When you reproduce the entries below, keep each one exact and drop any pictures.

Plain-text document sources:
* * *

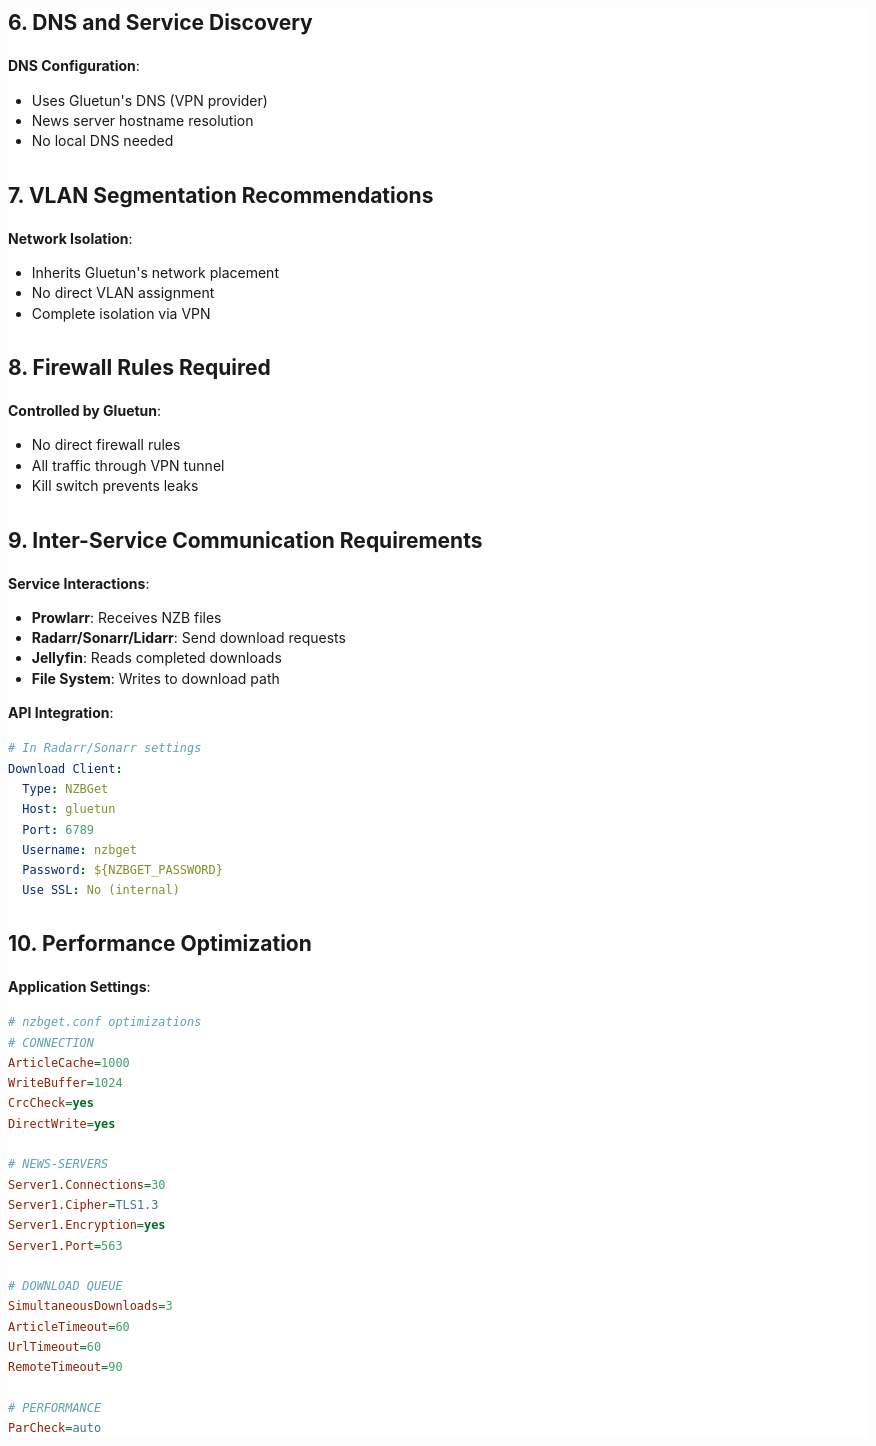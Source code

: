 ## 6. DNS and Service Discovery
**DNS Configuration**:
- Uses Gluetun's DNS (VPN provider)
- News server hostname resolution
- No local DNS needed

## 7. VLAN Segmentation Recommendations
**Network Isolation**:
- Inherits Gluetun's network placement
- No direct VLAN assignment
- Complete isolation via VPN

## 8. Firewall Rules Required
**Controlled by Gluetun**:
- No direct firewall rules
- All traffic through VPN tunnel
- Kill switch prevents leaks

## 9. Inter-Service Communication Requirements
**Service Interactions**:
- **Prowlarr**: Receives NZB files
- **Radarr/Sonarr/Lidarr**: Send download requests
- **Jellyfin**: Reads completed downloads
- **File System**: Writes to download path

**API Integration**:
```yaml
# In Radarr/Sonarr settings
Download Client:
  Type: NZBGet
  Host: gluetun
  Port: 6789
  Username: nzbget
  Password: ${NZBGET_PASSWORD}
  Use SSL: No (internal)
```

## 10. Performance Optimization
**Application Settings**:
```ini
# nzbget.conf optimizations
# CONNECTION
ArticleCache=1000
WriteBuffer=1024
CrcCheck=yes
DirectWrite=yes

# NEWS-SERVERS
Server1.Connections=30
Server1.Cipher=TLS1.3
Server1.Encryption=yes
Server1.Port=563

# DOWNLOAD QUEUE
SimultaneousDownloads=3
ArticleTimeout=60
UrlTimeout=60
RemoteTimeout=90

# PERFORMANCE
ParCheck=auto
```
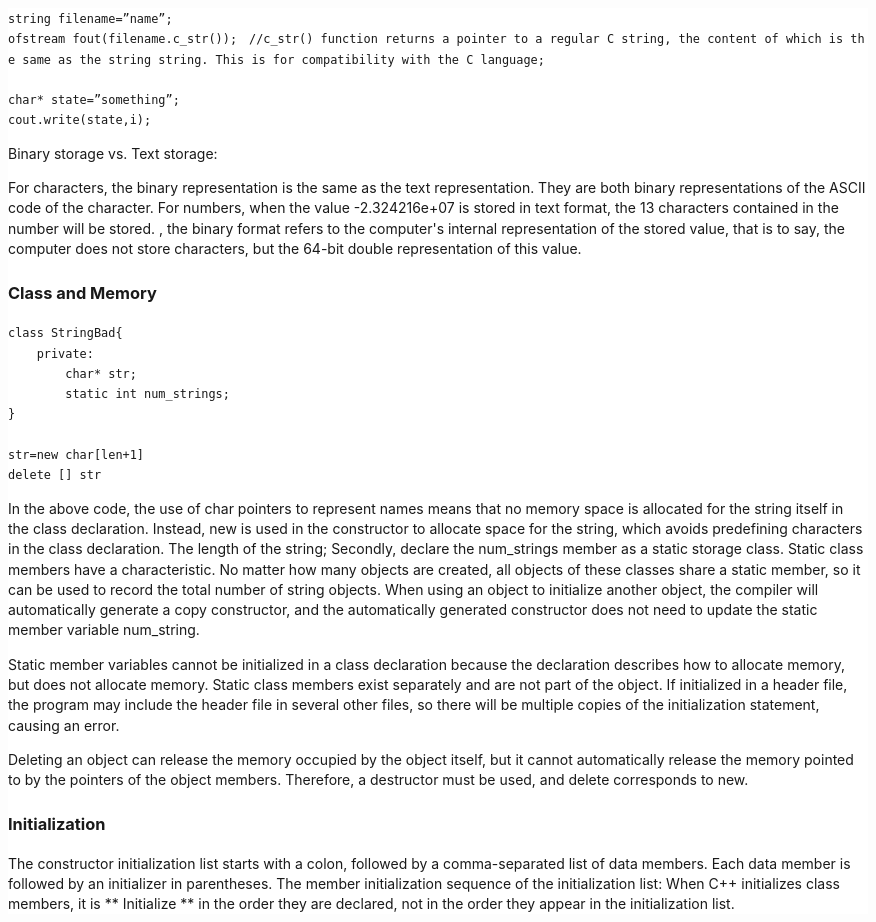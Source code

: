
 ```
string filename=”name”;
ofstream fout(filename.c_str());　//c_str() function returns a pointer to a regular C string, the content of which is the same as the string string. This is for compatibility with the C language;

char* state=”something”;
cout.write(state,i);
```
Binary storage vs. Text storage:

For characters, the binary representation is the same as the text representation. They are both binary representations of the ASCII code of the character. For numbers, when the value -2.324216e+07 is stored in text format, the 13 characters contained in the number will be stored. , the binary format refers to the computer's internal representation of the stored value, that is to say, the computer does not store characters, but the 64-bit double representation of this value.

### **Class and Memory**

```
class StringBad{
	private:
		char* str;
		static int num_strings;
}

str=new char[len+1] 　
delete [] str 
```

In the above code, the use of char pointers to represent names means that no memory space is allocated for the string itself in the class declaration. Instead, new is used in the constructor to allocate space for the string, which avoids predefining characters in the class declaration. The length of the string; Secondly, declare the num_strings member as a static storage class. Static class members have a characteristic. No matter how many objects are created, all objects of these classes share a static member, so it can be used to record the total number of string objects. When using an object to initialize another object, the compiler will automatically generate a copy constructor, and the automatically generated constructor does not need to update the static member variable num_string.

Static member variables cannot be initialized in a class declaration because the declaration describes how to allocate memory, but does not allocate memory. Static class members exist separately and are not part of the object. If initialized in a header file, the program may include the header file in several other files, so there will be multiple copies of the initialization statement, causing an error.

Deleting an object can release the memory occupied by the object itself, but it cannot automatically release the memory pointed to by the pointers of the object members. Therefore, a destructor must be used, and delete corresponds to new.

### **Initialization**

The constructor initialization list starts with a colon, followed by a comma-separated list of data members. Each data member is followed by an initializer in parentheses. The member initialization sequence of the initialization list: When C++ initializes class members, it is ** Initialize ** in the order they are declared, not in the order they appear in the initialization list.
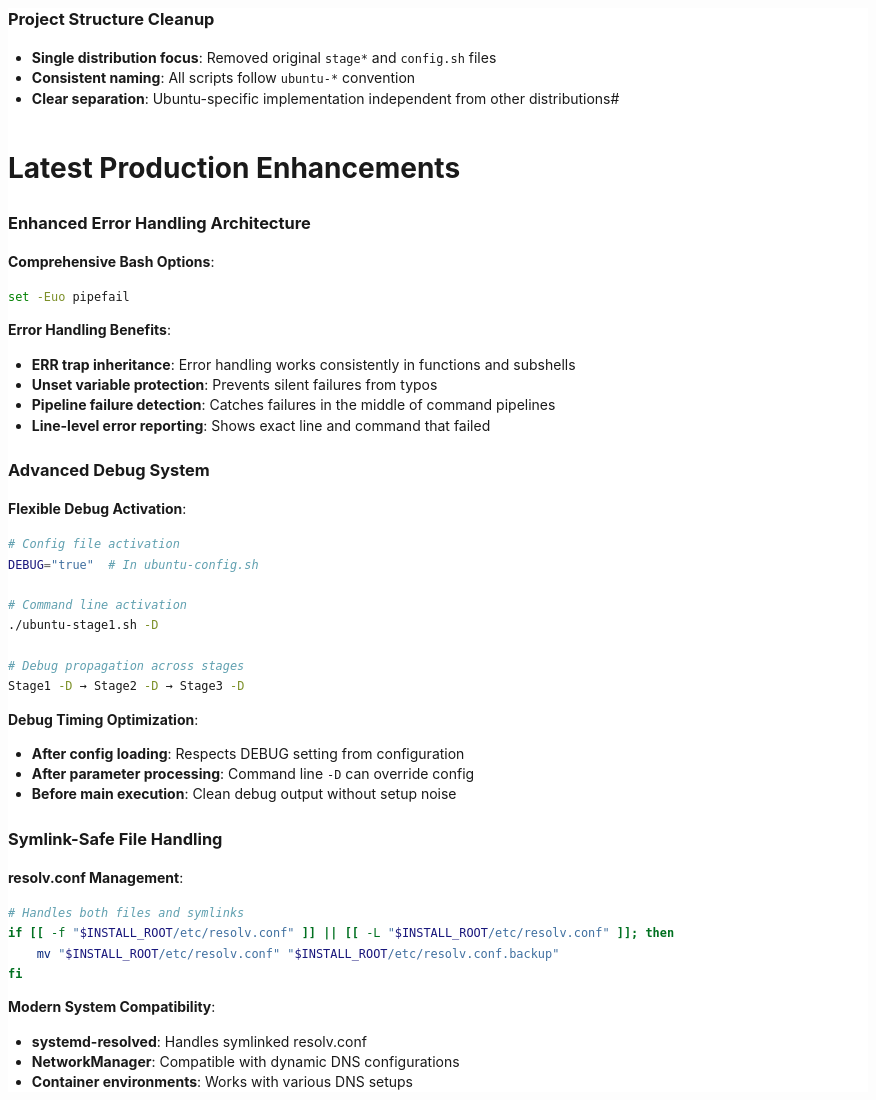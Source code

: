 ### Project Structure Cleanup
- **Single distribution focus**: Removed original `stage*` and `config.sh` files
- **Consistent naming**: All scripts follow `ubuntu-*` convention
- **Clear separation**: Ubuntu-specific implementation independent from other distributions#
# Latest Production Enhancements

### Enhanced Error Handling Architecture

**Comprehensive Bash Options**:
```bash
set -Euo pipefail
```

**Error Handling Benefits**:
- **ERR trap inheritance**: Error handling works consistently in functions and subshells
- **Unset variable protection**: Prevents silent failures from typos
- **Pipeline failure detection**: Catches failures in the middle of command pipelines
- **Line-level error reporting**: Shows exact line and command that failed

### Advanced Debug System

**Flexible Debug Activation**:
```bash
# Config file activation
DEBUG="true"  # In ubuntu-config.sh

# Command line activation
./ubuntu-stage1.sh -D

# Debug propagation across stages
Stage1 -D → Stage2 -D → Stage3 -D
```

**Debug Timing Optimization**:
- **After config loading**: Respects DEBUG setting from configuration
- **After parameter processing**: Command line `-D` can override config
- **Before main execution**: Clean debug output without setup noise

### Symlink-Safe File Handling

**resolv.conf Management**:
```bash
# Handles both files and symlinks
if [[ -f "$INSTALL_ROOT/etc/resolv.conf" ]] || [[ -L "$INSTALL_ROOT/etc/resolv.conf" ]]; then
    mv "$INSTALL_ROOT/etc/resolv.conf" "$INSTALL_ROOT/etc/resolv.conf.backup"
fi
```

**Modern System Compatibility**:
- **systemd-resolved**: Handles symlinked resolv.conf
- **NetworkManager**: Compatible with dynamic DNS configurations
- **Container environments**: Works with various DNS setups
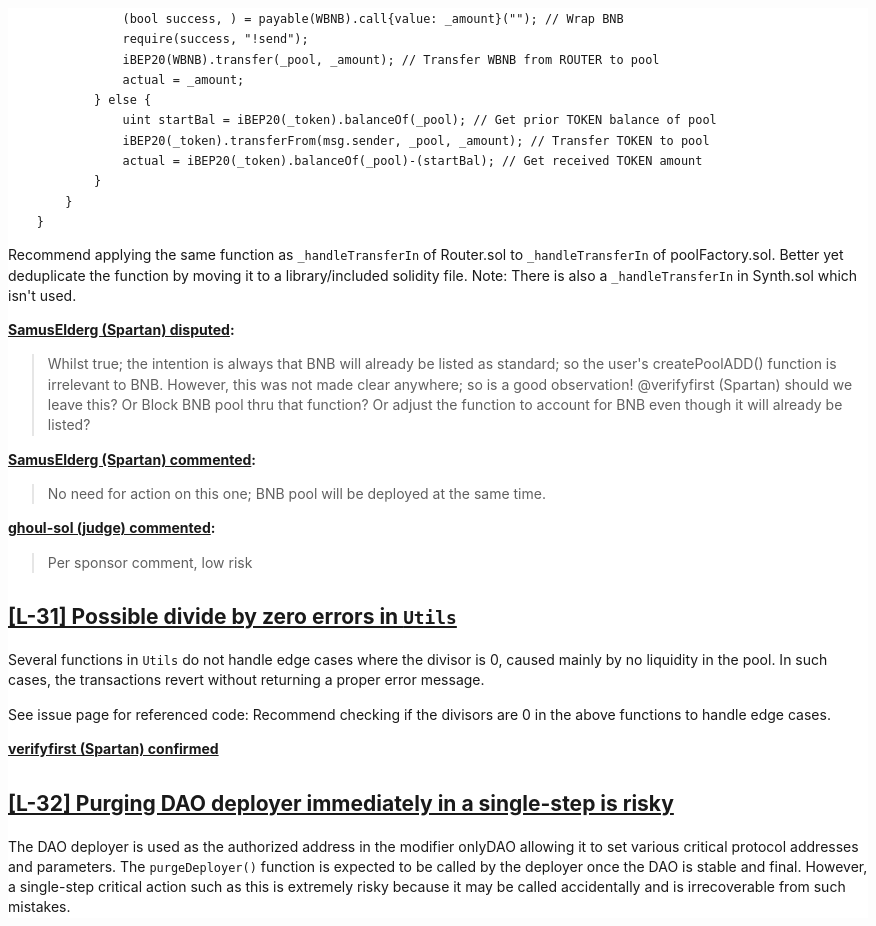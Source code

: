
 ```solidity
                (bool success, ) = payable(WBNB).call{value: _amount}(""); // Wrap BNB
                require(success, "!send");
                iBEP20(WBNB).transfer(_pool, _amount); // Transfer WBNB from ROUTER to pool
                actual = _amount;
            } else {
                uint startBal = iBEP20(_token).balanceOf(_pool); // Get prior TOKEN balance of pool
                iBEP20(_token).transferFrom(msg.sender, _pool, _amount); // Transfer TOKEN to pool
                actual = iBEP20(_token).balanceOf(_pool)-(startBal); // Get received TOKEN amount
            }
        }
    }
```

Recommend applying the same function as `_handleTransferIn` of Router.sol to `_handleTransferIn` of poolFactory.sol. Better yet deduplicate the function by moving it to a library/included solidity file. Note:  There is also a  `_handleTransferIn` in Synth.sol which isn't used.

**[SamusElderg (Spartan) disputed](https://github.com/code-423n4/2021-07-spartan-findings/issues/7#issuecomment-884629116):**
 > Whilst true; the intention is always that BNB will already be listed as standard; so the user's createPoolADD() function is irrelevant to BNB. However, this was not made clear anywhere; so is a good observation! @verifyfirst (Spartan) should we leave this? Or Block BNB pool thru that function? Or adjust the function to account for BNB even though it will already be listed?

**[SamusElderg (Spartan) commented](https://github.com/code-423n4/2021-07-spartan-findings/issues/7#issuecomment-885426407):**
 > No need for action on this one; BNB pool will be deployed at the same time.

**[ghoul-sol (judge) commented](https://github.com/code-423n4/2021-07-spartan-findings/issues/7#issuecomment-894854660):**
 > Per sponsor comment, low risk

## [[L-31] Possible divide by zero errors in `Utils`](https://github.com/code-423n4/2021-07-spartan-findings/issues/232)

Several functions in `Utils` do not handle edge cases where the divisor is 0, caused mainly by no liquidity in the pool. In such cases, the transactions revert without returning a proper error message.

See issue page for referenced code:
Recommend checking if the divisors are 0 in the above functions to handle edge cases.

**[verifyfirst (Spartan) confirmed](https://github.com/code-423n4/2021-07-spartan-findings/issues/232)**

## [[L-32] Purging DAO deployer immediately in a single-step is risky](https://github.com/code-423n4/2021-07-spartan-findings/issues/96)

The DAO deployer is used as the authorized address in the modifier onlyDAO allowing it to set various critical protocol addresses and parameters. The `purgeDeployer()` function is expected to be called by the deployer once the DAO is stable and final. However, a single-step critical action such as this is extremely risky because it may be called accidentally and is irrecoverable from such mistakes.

* * *

Response below:
Source code

: ## 6. DNS and Service Discovery
**DNS Configuration**:
- Uses Gluetun's DNS (VPN provider)
- News server hostname resolution
- No local DNS needed

## 7. VLAN Segmentation Recommendations
**Network Isolation**:
- Inherits Gluetun's network placement
- No direct VLAN assignment
- Complete isolation via VPN

## 8. Firewall Rules Required
**Controlled by Gluetun**:
- No direct firewall rules
- All traffic through VPN tunnel
- Kill switch prevents leaks

## 9. Inter-Service Communication Requirements
**Service Interactions**:
- **Prowlarr**: Receives NZB files
- **Radarr/Sonarr/Lidarr**: Send download requests
- **Jellyfin**: Reads completed downloads
- **File System**: Writes to download path

**API Integration**:
```yaml
# In Radarr/Sonarr settings
Download Client:
  Type: NZBGet
  Host: gluetun
  Port: 6789
  Username: nzbget
  Password: ${NZBGET_PASSWORD}
  Use SSL: No (internal)
```

## 10. Performance Optimization
**Application Settings**:
```ini
# nzbget.conf optimizations
# CONNECTION
ArticleCache=1000
WriteBuffer=1024
CrcCheck=yes
DirectWrite=yes

# NEWS-SERVERS
Server1.Connections=30
Server1.Cipher=TLS1.3
Server1.Encryption=yes
Server1.Port=563

# DOWNLOAD QUEUE
SimultaneousDownloads=3
ArticleTimeout=60
UrlTimeout=60
RemoteTimeout=90

# PERFORMANCE
ParCheck=auto
```
Source code

:
 ```
string filename=”name”;
ofstream fout(filename.c_str());　//c_str() function returns a pointer to a regular C string, the content of which is the same as the string string. This is for compatibility with the C language;

char* state=”something”;
cout.write(state,i);
```
Binary storage vs. Text storage:

For characters, the binary representation is the same as the text representation. They are both binary representations of the ASCII code of the character. For numbers, when the value -2.324216e+07 is stored in text format, the 13 characters contained in the number will be stored. , the binary format refers to the computer's internal representation of the stored value, that is to say, the computer does not store characters, but the 64-bit double representation of this value.

### **Class and Memory**

```
class StringBad{
	private:
		char* str;
		static int num_strings;
}

str=new char[len+1] 　
delete [] str 
```

In the above code, the use of char pointers to represent names means that no memory space is allocated for the string itself in the class declaration. Instead, new is used in the constructor to allocate space for the string, which avoids predefining characters in the class declaration. The length of the string; Secondly, declare the num_strings member as a static storage class. Static class members have a characteristic. No matter how many objects are created, all objects of these classes share a static member, so it can be used to record the total number of string objects. When using an object to initialize another object, the compiler will automatically generate a copy constructor, and the automatically generated constructor does not need to update the static member variable num_string.

Static member variables cannot be initialized in a class declaration because the declaration describes how to allocate memory, but does not allocate memory. Static class members exist separately and are not part of the object. If initialized in a header file, the program may include the header file in several other files, so there will be multiple copies of the initialization statement, causing an error.

Deleting an object can release the memory occupied by the object itself, but it cannot automatically release the memory pointed to by the pointers of the object members. Therefore, a destructor must be used, and delete corresponds to new.

### **Initialization**

The constructor initialization list starts with a colon, followed by a comma-separated list of data members. Each data member is followed by an initializer in parentheses. The member initialization sequence of the initialization list: When C++ initializes class members, it is ** Initialize ** in the order they are declared, not in the order they appear in the initialization list.
Source code

: ### Project Structure Cleanup
- **Single distribution focus**: Removed original `stage*` and `config.sh` files
- **Consistent naming**: All scripts follow `ubuntu-*` convention
- **Clear separation**: Ubuntu-specific implementation independent from other distributions#
# Latest Production Enhancements

### Enhanced Error Handling Architecture

**Comprehensive Bash Options**:
```bash
set -Euo pipefail
```

**Error Handling Benefits**:
- **ERR trap inheritance**: Error handling works consistently in functions and subshells
- **Unset variable protection**: Prevents silent failures from typos
- **Pipeline failure detection**: Catches failures in the middle of command pipelines
- **Line-level error reporting**: Shows exact line and command that failed

### Advanced Debug System

**Flexible Debug Activation**:
```bash
# Config file activation
DEBUG="true"  # In ubuntu-config.sh

# Command line activation
./ubuntu-stage1.sh -D

# Debug propagation across stages
Stage1 -D → Stage2 -D → Stage3 -D
```

**Debug Timing Optimization**:
- **After config loading**: Respects DEBUG setting from configuration
- **After parameter processing**: Command line `-D` can override config
- **Before main execution**: Clean debug output without setup noise

### Symlink-Safe File Handling

**resolv.conf Management**:
```bash
# Handles both files and symlinks
if [[ -f "$INSTALL_ROOT/etc/resolv.conf" ]] || [[ -L "$INSTALL_ROOT/etc/resolv.conf" ]]; then
    mv "$INSTALL_ROOT/etc/resolv.conf" "$INSTALL_ROOT/etc/resolv.conf.backup"
fi
```

**Modern System Compatibility**:
- **systemd-resolved**: Handles symlinked resolv.conf
- **NetworkManager**: Compatible with dynamic DNS configurations
- **Container environments**: Works with various DNS setups
Source code

:
 ```solidity
                (bool success, ) = payable(WBNB).call{value: _amount}(""); // Wrap BNB
                require(success, "!send");
                iBEP20(WBNB).transfer(_pool, _amount); // Transfer WBNB from ROUTER to pool
                actual = _amount;
            } else {
                uint startBal = iBEP20(_token).balanceOf(_pool); // Get prior TOKEN balance of pool
                iBEP20(_token).transferFrom(msg.sender, _pool, _amount); // Transfer TOKEN to pool
                actual = iBEP20(_token).balanceOf(_pool)-(startBal); // Get received TOKEN amount
            }
        }
    }
```

Recommend applying the same function as `_handleTransferIn` of Router.sol to `_handleTransferIn` of poolFactory.sol. Better yet deduplicate the function by moving it to a library/included solidity file. Note:  There is also a  `_handleTransferIn` in Synth.sol which isn't used.

**[SamusElderg (Spartan) disputed](https://github.com/code-423n4/2021-07-spartan-findings/issues/7#issuecomment-884629116):**
 > Whilst true; the intention is always that BNB will already be listed as standard; so the user's createPoolADD() function is irrelevant to BNB. However, this was not made clear anywhere; so is a good observation! @verifyfirst (Spartan) should we leave this? Or Block BNB pool thru that function? Or adjust the function to account for BNB even though it will already be listed?

**[SamusElderg (Spartan) commented](https://github.com/code-423n4/2021-07-spartan-findings/issues/7#issuecomment-885426407):**
 > No need for action on this one; BNB pool will be deployed at the same time.

**[ghoul-sol (judge) commented](https://github.com/code-423n4/2021-07-spartan-findings/issues/7#issuecomment-894854660):**
 > Per sponsor comment, low risk

## [[L-31] Possible divide by zero errors in `Utils`](https://github.com/code-423n4/2021-07-spartan-findings/issues/232)

Several functions in `Utils` do not handle edge cases where the divisor is 0, caused mainly by no liquidity in the pool. In such cases, the transactions revert without returning a proper error message.

See issue page for referenced code:
Recommend checking if the divisors are 0 in the above functions to handle edge cases.

**[verifyfirst (Spartan) confirmed](https://github.com/code-423n4/2021-07-spartan-findings/issues/232)**

## [[L-32] Purging DAO deployer immediately in a single-step is risky](https://github.com/code-423n4/2021-07-spartan-findings/issues/96)

The DAO deployer is used as the authorized address in the modifier onlyDAO allowing it to set various critical protocol addresses and parameters. The `purgeDeployer()` function is expected to be called by the deployer once the DAO is stable and final. However, a single-step critical action such as this is extremely risky because it may be called accidentally and is irrecoverable from such mistakes.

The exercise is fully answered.